» DIRECTIONS FOR THIS TASK:
Copy every line of the entries that includes the word "current".
########################################
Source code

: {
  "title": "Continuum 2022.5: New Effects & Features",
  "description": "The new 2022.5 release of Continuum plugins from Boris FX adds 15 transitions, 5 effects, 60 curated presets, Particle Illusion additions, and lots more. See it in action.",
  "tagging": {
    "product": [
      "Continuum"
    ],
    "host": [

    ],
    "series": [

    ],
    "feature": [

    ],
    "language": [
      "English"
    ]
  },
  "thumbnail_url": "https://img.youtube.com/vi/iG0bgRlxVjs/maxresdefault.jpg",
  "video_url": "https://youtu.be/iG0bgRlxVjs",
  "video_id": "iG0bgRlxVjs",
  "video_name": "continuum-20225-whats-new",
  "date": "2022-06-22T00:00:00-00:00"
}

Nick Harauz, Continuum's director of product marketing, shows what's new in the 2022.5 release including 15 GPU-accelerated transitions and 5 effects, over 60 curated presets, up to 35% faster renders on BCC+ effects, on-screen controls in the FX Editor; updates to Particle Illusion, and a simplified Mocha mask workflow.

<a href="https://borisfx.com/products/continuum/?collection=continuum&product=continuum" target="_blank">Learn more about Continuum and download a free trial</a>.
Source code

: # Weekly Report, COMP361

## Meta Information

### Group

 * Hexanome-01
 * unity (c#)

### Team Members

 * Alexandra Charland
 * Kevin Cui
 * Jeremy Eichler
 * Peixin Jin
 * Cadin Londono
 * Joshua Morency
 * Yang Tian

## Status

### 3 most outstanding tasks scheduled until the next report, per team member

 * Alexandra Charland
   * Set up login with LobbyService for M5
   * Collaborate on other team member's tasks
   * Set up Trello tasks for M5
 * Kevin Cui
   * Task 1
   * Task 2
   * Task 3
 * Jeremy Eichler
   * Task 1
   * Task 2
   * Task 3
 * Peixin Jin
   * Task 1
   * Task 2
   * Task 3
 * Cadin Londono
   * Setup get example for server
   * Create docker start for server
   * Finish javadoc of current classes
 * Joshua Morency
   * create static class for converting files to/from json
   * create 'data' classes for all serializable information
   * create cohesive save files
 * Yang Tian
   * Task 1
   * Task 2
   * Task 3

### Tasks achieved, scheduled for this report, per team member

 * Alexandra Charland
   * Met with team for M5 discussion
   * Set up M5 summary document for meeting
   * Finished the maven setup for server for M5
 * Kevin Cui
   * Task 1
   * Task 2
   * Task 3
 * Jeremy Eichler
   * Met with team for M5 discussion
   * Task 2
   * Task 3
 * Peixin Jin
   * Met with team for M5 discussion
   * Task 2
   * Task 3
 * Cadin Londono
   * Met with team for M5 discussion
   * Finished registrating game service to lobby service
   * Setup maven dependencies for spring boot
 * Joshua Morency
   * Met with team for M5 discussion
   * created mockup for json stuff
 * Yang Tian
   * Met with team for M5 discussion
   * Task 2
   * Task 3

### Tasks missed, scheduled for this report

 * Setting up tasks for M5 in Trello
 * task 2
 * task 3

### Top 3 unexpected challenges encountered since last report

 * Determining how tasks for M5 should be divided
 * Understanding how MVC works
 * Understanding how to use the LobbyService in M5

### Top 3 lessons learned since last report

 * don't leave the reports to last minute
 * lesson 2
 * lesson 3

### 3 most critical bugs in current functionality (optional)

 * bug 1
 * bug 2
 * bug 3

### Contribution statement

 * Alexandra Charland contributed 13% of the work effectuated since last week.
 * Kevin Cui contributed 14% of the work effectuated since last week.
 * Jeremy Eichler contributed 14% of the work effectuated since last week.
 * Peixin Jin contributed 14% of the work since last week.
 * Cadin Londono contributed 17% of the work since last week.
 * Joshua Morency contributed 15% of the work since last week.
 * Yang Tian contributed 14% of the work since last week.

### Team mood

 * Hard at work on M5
########################################
» SOLUTION FOR THIS PROBLEM:
   * Finish javadoc of current classes
### 3 most critical bugs in current functionality (optional)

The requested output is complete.